Most dairy farmers work with nutritionists to create a feed ration (recipe) that is best suited for their cows. This ration is dependent on where the farm is located in Canada and what feed types are most commonly available. High quality feed is important for a cow’s health and milk production.
Dairy farmers and herd nutritionists aim for 50-60% of the diet as forage. Forage is simply plants that are consumed mainly by grazing livestock, like grass or hay.
There are two groups of forages: wet and dry. An example of wet forage is silage, (fermented forage). Commonly, silage on a dairy farm would consist of barley, corn or alfalfa. Dry forages are pasture (fresh forage) or high quality alfalfa hay, alfalfa-grass mix hay, grass hay or straw. Some dairy farmers will feed a mix of both silage and hay, while others might only feed silage or only feed hay, depending on the farm.
The other half of the diet is called the concentrate. The concentrate is comprised of carbohydrates, proteins, fats, and minerals and vitamins.
Primary sources: barley, corn, oats, wheat, molasses, beet pulp, and soyhulls. Most dairy farmers grow their own barley, corn, oats, and wheat and will often process these grains to be fed to the cows. Molasses, beet pulp and soyhulls are purchased from a feed mill. Not all of these carbohydrate sources are used as other sources are needed to complement the forage to meet the nutritional requirements of the cows.
Primary sources: canola meal, distillers grains, soybean meal, and corn gluten meal.
Primary sources: vegetable oil, tallow, and protected fatty acids.
Minerals and Vitamins
Primary sources: Calcium, Phosphorus, Magnesium, Sodium, Chloride, Potassium, Sulfur, Iron, Zinc, Manganese, Copper, Cobalt, Iodine, Selenium, Vitamin A, D, E and some B-vitamins too. They are essential for the health and productivity of the cows and farmers and nutritionists will make sure all of these nutrients are balanced. Prebiotics and probiotics are also often used to help with digestion and as another way to ensure cows are healthy.
The protein, fat, minerals, vitamins and feed additives are mixed together at a feed mill and brought to the dairy farm to be fed to the dairy cows.

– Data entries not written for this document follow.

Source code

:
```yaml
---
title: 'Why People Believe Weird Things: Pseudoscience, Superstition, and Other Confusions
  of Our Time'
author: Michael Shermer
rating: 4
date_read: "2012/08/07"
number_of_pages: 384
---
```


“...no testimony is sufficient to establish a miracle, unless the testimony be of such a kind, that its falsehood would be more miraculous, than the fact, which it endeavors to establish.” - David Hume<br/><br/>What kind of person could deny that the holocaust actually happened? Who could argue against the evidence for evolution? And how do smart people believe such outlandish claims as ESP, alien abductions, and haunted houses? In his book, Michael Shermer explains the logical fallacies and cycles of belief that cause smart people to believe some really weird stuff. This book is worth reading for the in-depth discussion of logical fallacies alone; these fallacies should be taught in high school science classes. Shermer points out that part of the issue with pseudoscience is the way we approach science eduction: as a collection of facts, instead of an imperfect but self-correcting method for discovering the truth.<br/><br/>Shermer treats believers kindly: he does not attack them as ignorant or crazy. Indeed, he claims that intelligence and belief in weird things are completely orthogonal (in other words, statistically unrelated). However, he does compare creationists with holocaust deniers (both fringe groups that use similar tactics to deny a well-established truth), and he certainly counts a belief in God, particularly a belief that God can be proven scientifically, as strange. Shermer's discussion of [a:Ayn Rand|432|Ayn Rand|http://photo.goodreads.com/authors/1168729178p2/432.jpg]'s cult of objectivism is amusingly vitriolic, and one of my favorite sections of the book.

Many of the concentrate ingredients listed are fairly standard, but some dairy farmers that are closer to large centers can also take advantage of by-products from commercial food processors, such as potato waste, fruit and vegetable waste, etc. What processors call waste is actually a by-product for the dairy feed industry. Dairy cows are excellent recyclers and can take these unwanted by-products that have great nutritional value and use them in their diets while reducing the amount of grain cows eat. Great care taken on selecting ingredients that are healthy for dairy cows to remain productive and sustainable.